===== Provided material =====

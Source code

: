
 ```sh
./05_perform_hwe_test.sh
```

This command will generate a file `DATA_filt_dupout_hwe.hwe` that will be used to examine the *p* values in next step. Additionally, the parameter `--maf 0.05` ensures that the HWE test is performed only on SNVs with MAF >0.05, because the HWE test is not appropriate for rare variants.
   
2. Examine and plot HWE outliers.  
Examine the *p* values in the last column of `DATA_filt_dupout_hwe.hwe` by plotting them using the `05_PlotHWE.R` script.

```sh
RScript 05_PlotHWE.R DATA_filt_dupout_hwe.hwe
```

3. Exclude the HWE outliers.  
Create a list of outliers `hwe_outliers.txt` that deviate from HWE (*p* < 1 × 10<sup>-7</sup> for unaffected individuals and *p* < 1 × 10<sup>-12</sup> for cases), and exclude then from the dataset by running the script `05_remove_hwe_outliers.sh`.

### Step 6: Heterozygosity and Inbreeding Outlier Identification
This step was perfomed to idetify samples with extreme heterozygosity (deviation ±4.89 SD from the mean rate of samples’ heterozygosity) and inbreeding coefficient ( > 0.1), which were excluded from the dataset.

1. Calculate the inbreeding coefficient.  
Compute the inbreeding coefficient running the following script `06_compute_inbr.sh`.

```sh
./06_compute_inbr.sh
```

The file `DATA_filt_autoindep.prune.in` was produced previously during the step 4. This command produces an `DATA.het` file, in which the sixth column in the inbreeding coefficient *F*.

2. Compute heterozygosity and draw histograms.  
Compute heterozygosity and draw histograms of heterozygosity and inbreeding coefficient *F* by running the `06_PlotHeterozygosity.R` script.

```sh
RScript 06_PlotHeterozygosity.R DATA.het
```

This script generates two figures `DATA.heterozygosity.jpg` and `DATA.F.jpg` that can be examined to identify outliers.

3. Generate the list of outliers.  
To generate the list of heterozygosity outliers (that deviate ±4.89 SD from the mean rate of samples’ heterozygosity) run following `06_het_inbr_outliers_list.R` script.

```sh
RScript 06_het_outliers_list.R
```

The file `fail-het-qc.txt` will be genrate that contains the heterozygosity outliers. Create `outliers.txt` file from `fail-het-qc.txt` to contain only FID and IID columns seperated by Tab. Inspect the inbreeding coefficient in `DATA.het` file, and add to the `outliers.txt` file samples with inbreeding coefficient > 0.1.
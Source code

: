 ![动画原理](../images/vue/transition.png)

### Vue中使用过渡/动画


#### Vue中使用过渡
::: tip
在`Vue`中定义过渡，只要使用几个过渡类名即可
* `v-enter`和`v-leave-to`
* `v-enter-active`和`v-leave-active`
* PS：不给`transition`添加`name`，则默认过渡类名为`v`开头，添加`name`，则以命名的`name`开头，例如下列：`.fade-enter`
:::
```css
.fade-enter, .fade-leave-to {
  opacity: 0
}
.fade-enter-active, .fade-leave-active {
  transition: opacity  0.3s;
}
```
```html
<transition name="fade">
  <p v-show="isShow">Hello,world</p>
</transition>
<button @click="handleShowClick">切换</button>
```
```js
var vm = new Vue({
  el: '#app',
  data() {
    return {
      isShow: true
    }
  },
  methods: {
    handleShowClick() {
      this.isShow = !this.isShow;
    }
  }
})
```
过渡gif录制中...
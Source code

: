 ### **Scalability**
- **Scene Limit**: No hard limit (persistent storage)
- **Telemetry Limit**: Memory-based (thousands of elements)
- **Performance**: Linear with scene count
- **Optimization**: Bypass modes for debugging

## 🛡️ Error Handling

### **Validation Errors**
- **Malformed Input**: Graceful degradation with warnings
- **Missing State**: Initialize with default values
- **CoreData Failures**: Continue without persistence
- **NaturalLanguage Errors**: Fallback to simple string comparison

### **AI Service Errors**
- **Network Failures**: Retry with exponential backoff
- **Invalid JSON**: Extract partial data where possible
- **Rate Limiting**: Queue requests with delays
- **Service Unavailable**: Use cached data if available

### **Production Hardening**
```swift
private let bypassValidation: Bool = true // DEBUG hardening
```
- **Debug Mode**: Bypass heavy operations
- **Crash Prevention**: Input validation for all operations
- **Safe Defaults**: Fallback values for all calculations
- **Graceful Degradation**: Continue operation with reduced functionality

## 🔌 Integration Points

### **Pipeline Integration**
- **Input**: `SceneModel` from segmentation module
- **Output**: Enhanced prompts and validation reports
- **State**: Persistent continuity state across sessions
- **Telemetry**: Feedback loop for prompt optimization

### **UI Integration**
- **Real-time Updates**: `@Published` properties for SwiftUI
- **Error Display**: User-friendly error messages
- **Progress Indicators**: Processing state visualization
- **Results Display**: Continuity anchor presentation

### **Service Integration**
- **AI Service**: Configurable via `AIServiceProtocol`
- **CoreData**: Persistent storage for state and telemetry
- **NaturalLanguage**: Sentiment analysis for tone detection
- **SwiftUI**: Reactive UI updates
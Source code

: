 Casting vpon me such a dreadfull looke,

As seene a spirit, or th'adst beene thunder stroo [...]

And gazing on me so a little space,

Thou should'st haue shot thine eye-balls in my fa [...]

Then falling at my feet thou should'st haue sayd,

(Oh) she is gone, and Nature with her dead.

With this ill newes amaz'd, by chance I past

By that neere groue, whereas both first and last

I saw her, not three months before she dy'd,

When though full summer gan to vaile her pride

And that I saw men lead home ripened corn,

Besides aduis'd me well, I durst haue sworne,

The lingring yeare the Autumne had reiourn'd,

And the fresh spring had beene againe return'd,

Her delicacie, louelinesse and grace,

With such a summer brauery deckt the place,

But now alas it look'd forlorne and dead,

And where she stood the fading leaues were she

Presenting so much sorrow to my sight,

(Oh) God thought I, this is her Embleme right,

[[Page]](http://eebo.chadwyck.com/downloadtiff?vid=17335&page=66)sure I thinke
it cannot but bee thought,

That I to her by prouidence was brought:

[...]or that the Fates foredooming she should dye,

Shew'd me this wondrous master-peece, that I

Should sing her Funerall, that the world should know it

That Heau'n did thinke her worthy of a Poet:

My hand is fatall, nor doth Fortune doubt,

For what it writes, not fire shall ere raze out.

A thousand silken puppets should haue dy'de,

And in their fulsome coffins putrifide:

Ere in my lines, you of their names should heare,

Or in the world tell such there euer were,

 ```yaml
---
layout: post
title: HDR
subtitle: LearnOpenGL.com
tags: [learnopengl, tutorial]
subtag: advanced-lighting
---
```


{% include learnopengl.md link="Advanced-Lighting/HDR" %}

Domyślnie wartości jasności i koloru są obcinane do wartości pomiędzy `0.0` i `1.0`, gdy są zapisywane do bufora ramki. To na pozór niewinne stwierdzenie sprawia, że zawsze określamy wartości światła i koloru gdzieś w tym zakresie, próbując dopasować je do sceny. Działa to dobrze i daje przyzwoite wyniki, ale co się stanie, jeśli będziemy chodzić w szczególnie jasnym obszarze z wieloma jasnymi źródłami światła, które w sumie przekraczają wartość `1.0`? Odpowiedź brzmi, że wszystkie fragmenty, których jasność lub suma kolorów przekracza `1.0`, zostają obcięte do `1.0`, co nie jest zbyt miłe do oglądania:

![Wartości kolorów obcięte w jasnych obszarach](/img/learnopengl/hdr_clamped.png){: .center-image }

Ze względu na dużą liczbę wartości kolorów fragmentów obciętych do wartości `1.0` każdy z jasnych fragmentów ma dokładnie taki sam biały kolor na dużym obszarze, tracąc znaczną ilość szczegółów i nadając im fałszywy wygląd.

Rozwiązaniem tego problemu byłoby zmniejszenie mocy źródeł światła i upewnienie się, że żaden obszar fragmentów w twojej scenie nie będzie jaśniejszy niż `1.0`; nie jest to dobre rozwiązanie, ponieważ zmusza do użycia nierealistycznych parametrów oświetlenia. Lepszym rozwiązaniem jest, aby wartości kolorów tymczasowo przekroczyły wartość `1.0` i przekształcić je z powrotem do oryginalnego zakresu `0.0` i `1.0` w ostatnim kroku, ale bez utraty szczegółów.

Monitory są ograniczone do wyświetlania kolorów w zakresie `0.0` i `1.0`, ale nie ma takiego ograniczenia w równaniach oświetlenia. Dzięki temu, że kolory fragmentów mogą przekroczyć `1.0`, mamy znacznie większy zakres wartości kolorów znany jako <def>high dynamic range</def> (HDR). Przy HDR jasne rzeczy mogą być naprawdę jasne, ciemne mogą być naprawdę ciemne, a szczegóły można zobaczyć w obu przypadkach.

=====

From the data above, state how many lines hold the string "Continue", and give the number without other words.

2